- Film poster
- Directed by: Venkat Prabhu
- Written by: Venkat Prabhu
- Produced by: T. Siva
- Starring: Jai Shiva Shaam Sathyaraj Jayaram Ramya Krishnan Regina Cassandra Sanchita Shetty Nivetha Pethuraj Nassar Chandran
- Cinematography: Rajesh Yadav
- Edited by: Praveen K. L.
- Music by: Premgi Amaren
- Production company: Amma Creations
- Country: India
- Language: Tamil

= Party (unreleased film) =

Unreleased film by Venkat Prabhu

Party is an unreleased Indian Tamil-language comedy film written and directed by Venkat Prabhu and produced by T. Siva. The film stars Jai, Shiva, Shaam, Sathyaraj, Jayaram, Ramya Krishnan, and Regina Cassandra, with Sanchita Shetty, Nivetha Pethuraj, Nandha Durairaj, Nassar and Chandran appearing in supporting roles. Despite having completed filming, the film remains unreleased due to economic issues.

== Production ==
Party is entirely filmed in the Fiji Islands. The project was announced in a promotional event for the film Gemini Ganeshanum Suruli Raajanum. Director Venkat Prabhu picked Premgi Amaren to compose the film's soundtrack and the background score, rather than his usual choice, Yuvan Shankar Raja who composed for all the director's ventures. It was noted that Premgi earlier composed one song in Chennai 600028 film and also doing the additional background score of the director's previous films as well. In an interview, Chandran added that, the filming is like going on an excursion and the director is handling the big star cast with absolute ease. Rajesh Yadav and Praveen were selected as the cinematographer and editor respectively, continuing their association with the director where they worked together in Chennai 600028 II. Stunt Silva signed in as stunt choreographer for this project.
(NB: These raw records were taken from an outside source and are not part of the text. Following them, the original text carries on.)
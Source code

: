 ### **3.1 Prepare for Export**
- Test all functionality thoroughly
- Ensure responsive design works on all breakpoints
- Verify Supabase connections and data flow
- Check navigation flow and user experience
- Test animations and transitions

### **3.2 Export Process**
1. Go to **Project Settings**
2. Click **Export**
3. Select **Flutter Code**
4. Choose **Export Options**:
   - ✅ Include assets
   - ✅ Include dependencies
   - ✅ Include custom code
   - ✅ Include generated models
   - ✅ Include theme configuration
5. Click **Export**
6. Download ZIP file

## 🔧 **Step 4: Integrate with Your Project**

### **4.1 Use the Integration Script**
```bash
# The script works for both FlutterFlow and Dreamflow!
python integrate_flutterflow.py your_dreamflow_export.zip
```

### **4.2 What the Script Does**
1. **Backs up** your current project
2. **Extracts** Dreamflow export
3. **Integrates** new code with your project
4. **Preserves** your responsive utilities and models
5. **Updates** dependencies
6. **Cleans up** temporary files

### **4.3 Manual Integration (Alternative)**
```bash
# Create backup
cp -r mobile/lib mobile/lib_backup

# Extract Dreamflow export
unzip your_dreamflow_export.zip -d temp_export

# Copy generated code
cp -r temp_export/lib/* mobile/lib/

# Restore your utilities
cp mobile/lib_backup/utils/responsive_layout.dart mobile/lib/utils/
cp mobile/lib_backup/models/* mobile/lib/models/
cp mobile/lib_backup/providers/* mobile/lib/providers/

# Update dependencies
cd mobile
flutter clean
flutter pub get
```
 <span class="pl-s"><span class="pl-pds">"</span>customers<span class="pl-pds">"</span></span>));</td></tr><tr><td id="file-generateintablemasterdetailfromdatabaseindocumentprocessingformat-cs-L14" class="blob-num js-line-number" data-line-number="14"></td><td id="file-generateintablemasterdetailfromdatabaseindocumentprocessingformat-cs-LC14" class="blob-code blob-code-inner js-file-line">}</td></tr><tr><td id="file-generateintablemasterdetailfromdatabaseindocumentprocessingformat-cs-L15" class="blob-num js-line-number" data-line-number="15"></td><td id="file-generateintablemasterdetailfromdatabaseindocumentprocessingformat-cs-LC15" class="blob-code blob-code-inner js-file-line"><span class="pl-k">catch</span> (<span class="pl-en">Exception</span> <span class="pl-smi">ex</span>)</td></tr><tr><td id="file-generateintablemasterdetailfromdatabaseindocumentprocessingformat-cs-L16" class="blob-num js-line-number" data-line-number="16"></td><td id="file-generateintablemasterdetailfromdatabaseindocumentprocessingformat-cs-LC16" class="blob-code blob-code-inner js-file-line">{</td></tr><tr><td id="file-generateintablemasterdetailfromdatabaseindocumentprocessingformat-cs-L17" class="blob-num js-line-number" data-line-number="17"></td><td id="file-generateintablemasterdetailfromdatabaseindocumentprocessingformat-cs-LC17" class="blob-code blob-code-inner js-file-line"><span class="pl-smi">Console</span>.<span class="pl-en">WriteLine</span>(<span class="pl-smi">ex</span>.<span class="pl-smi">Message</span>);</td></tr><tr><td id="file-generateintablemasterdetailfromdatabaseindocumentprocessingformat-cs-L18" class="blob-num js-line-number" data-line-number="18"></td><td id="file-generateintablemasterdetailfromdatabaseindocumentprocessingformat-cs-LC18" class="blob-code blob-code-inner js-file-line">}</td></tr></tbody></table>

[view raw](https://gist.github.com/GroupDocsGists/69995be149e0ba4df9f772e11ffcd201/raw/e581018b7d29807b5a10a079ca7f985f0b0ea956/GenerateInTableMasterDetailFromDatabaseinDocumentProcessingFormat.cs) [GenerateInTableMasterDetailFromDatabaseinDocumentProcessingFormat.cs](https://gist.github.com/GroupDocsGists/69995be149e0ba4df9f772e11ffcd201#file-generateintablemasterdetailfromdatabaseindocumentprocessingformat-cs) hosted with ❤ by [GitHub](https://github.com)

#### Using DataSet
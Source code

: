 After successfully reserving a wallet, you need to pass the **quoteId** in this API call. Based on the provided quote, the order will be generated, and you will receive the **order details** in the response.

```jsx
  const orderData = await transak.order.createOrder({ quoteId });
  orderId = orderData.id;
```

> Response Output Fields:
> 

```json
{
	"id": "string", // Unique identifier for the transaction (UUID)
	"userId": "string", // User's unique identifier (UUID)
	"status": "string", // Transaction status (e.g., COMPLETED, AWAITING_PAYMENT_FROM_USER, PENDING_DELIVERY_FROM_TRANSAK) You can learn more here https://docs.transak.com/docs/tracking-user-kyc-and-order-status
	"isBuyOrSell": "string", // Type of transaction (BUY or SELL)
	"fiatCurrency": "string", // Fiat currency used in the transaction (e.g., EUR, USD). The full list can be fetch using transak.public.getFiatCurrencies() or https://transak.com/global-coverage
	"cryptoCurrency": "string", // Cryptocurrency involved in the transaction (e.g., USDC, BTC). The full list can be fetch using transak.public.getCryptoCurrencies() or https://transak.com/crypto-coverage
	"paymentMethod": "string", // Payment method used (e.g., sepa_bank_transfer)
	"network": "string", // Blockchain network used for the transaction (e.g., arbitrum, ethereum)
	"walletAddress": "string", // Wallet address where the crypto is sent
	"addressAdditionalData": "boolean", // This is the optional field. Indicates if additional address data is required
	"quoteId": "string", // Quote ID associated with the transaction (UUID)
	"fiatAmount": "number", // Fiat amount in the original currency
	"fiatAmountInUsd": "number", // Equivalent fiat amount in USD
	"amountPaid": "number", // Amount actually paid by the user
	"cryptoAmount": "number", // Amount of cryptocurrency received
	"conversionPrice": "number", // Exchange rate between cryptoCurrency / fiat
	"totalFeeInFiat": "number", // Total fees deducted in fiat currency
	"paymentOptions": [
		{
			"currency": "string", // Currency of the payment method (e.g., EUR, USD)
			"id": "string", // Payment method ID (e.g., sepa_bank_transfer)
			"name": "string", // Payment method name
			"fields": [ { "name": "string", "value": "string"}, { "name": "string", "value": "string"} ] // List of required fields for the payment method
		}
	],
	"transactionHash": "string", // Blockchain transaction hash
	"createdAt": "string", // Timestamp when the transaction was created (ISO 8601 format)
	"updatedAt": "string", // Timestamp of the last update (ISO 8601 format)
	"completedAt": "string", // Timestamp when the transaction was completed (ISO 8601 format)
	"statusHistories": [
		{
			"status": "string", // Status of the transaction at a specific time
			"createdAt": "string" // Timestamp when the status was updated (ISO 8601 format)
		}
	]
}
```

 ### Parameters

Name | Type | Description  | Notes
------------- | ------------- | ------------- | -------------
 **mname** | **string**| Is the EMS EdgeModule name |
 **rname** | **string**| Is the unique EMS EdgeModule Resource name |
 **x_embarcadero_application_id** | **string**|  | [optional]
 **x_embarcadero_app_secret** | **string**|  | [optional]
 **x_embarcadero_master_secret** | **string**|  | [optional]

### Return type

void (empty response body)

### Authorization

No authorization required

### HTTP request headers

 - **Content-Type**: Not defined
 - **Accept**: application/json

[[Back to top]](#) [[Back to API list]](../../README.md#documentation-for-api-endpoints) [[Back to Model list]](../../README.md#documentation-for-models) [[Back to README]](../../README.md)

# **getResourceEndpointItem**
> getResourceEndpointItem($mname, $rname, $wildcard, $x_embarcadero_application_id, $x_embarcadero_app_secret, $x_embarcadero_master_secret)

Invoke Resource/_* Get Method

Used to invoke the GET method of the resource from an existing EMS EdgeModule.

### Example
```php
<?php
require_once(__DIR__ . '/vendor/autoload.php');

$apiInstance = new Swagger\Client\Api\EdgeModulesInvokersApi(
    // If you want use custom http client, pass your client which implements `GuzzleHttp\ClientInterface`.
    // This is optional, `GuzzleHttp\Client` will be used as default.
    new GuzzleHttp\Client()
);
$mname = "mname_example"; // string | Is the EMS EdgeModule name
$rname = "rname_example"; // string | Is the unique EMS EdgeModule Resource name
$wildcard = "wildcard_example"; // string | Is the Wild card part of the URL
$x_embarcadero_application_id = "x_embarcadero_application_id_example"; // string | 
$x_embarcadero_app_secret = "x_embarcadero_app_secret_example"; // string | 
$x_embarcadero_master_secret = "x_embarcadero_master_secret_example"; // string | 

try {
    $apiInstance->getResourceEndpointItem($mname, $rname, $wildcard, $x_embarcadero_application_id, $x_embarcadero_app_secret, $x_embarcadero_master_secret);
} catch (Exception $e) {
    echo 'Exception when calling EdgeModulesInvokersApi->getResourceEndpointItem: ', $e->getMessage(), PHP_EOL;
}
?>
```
A promotional teaser was released on 13 December 2017 and was followed by two more that introduced the cast and revealed their respective characters.

== Soundtrack ==

Unlike Prabhu's previous projects which had Yuvan Shankar Raja composing the film's soundtrack and score, Premgi Amaren both composed the film's soundtrack and score as well for this project. A single was launched on 2 July 2018, which features actors Suriya and Karthi making their second ventures as playback singers.

Track listing
| No. | Title | Lyrics | Singer(s) | Length |
|---|---|---|---|---|
| 1. | "Cha Cha Charey" | Parthi Bhasker | Suriya, Karthi, Kharesma Ravichandran, Venkat Prabhu, Premgi Amaren | 4:59 |
| 2. | "Kodi Mangani" | Gangai Amaran | S. P. Balasubrahmanyam, K. S. Chithra | 3:53 |
| 3. | "Thean Pudhu Thean" | Gangai Amaran | G. V. Prakash Kumar, Saindhavi | 4:35 |
| 4. | "Kannampoochi" | Madhan Karky | Anirudh Ravichander, Malavika | 5:00 |
| 5. | "GST" | Karunakaran | D. Imman, Swagatha S. Krishnan | 4:13 |
| Total length: |  |  |  | 22:31 |

== Release ==
Despite filming having completed and the film cleared by the censor board, the film remains unreleased, although the makers were adamant on a theatrical release only, rather than direct-to-streaming. In July 2023, producer T. Siva revealed that the team had shot the film in Fiji with an agreement of a fee concession of 47% but due to the economic effects of the COVID-19 pandemic in Fiji, the process of refunding the money for films shot in the country was suspended. Siva said the amount would not be refunded if the film was released, although the new Fijian government was working towards returning "such withheld amounts as soon as possible", so he opted to put the film on hold.